IBM InfoSphere Streams Version 4.1.0

Checkpointing and Cleanup

The ITE application implements a checkpointing mechanism to allow recovery after failures.

Checkpointing

Some components of the ITE application are stateful. They hold in-memory data needed to provide their functionality. These components are the filename deduplication, the record deduplication and potentially the custom correlation functions implemented by the user in the CustomContext component.

The data hold in memory includes
  • The list of already processed filenames, for the filename deduplication
  • The data used by the Bloom filter for record deduplication
  • Data structures used in the custom context to implement correlation functions, for example tables or lists for aggregations**

Without additional protection this data would be lost after a host or application failure. Although the application could be restarted to continue processing files, the results would be incorrect. For example the record deduplication would not be able to detect records processed before the failure. To solve this problem, the ITE application writes checkpoint files, after each processed input file. In case of a failure, the ITE application automatically recovers the internal state from the checkpoint files after the restart. The recovery process may take some time. When you initiate a graceful shutdown of the ITE application, using the provided command line tool, some optimizations will be used to reduce the time needed to restore the state after a restart.

Cleanup

There is another problem with keeping state for the deduplication components in memory. The filename deduplication holds a list of already processed filenames. This list could potentially become very large, so it is necessary to periodically remove old entries from the list. A similar problem occurs in the record deduplication. If old entries are never removed, the error rate of the filter increases, up to a point where the filter becomes useless. To solve these problems the ITE application periodically performs a Cleanup process, to remove old data from the deduplication components. The cleanup process is invoked at a configurable time and interval. Per default it runs every day at midnight.

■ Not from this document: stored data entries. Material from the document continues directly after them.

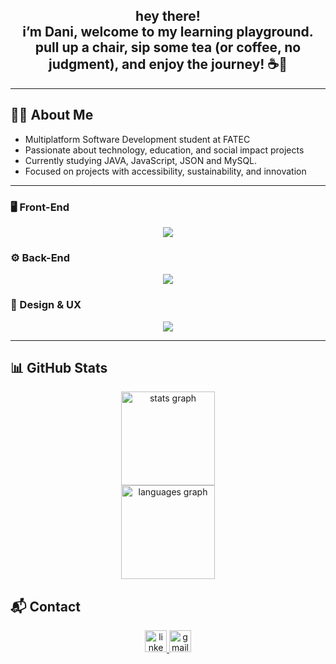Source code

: <h2 align="center">hey there!<br>i’m Dani, welcome to my learning playground.<br> pull up a chair, sip some tea (or coffee, no judgment), and enjoy the journey! ☕🚀</h2>

---

## 👩‍💻 About Me

- Multiplatform Software Development student at FATEC  
- Passionate about technology, education, and social impact projects  
- Currently studying JAVA, JavaScript, JSON and MySQL.  
- Focused on projects with accessibility, sustainability, and innovation  

---

### 🖥️ Front-End

<p align="center">
  <a href="https://skillicons.dev">
    <img src="https://skillicons.dev/icons?i=html,css,javascript,bootstrap&theme=light" />
  </a>
</p>

### ⚙️ Back-End

<p align="center">
  <a href="https://skillicons.dev">
    <img src="https://skillicons.dev/icons?i=php,mysql&theme=light" />
  </a>
</p>

### 🎨 Design & UX

<p align="center">
  <a href="https://skillicons.dev">
    <img src="https://skillicons.dev/icons?i=figma,adobexd&theme=light" />
  </a>
</p>

---

## 📊 GitHub Stats

<div align="center">
  <img src="https://github-readme-stats.vercel.app/api?username=dvnxfx&hide_title=false&hide_rank=false&show_icons=true&include_all_commits=true&count_private=true&disable_animations=false&theme=dracula&locale=en&hide_border=false" height="150" alt="stats graph" />
</div>
<div align="center">
   <img src="https://github-readme-stats.vercel.app/api/top-langs?username=dvnxfx&locale=en&hide_title=false&layout=compact&card_width=320&langs_count=5&theme=dracula&hide_border=false" height="150" alt="languages graph" />
</div>


## 📬 Contact

<div align="center">
  <a href="https://www.linkedin.com/in/danieli-fiel-reis-704914202/" target="_blank">
    <img src="https://img.shields.io/static/v1?message=LinkedIn&logo=linkedin&label=&color=0077B5&logoColor=white&labelColor=&style=for-the-badge" height="35" alt="linkedin logo" />
  </a>
  <a href="mailto:danielifiel99@gmail.com" target="_blank">
    <img src="https://img.shields.io/static/v1?message=Gmail&logo=gmail&label=&color=D14836&logoColor=white&labelColor=&style=for-the-badge" height="35" alt="gmail logo" />
  </a>
</div>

You can also configure how long entries in the deduplication components are retained, for example to keep the filename history for 10 days.

Checkpointing for custom correlation functions

If you implement stateful functionality in the Group component, you can decide if your function shall participate in the checkpointing and recovery mechanism. Your composite operator will receive commands from the ITE Application control, when to read, write or clear the internal state. If your use case does not require checkpointing and recovery in this component, you can simply ignore the related commands.